In order to boost the quality of the labor force, the Aquino administration developed the K-12 educational system. It aims to create a more globally competitive workforce, as well as to equip high school graduates with the necessary skills for the modern day workplace. Newly instated Education Secretary Leonor Briones plans to continue the implementation of the K-12 program, even amid opposition. She also pushes for a stronger implementation of the Alternative Learning System. The non-traditional form of education hopes to provide basic education to all Filipinos, regardless of age, gender, or ethnicity.
Meanwhile, Pulse Asia’s most recent survey on “Most Urgent Personal Concerns” has identified both education and health among the primary concerns of Filipinos. Chronic malnutrition rates in April were the highest it has been in the last ten years.
In 2010, the Aquino administration had set out to provide universal health care to all Filipinos. New Health Secretary Paulyn Jean Rosell Ubial has vowed to focus on completing the program to ensure it covers everyone, most especially the poor. She also plans on strengthening efforts to provide health services to those situated in remote areas.
Urging rural investments
Economists and business analysts have observed the Manila-centric phenomenon over the past few years, which has left the rural sector far behind in boosting its economic growth. Duterte has expressed his intent to eradicate this Manila-centric attitude of the government, in which funds are directed mostly to Metro Manila.

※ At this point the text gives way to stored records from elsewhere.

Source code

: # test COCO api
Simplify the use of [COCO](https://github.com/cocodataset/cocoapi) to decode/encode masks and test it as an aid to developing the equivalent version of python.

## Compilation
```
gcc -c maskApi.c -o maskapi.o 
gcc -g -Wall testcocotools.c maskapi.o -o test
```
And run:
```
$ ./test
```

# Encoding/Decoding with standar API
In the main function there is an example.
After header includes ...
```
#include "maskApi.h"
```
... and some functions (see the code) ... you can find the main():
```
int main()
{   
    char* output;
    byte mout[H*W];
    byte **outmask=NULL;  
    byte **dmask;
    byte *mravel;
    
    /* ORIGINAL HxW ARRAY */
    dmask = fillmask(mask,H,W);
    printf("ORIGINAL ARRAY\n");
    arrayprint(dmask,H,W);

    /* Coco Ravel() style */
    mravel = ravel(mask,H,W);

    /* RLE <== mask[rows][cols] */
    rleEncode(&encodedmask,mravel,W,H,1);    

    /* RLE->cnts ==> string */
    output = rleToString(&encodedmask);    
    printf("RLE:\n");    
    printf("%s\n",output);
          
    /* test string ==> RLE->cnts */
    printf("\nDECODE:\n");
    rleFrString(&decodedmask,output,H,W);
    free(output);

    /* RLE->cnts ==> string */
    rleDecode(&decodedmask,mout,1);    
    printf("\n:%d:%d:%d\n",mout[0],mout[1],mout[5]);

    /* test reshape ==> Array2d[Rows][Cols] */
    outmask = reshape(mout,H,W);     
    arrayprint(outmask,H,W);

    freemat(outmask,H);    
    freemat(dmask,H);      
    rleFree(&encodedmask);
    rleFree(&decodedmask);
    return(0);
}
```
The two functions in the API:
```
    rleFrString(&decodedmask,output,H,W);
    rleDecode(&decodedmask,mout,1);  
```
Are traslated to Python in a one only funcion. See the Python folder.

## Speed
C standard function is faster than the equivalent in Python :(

In the first four months of 2016, 30 percent of total approved infrastructure projects of the Board of Investments amounting to P35.04 billion were awarded to the National Capital Region. Duterte aims to boost the country’s rural sector since the urban sector receives most of the country’s infrastructure budget.
An economic boom or doom?
Entrepreneurs and businessmen are generally in favor of the administration’s 10-point socio-economic agenda. Believing that the points point to the solution to Metro Manila congestion and poverty, Manuel Pangilinan, chairman of MVP Group of Companies, backed the agenda’s renewed prospect on agriculture and tourism. Pangilinan also approved of Duterte’s emphasis on the agricultural sector and the promise to balance out economic expansion in both rural and urban areas.
However, a number of analysts have stated how the 10-point socio-economic agenda is a replica of the previous administration’s. In response, the current administration has mitigated the implication of this statement by emphasizing how Duterte’s agenda has strengthened feeble points in the past agenda and paid attention to essential sectors.
In addition, several points in the agenda also failed to specify actions needed to address economic issues. The lack of framework contributes to slow manifestation of projects about to be implemented.
The administration plans to execute this line-up throughout the term. Within the first years of transition to the current leadership, it is a guarantee that these points will be executed in a slow and steady pace. However, there remains a lot of hope in the agenda. With the right people to act on these points, it will indeed result into an economic boom.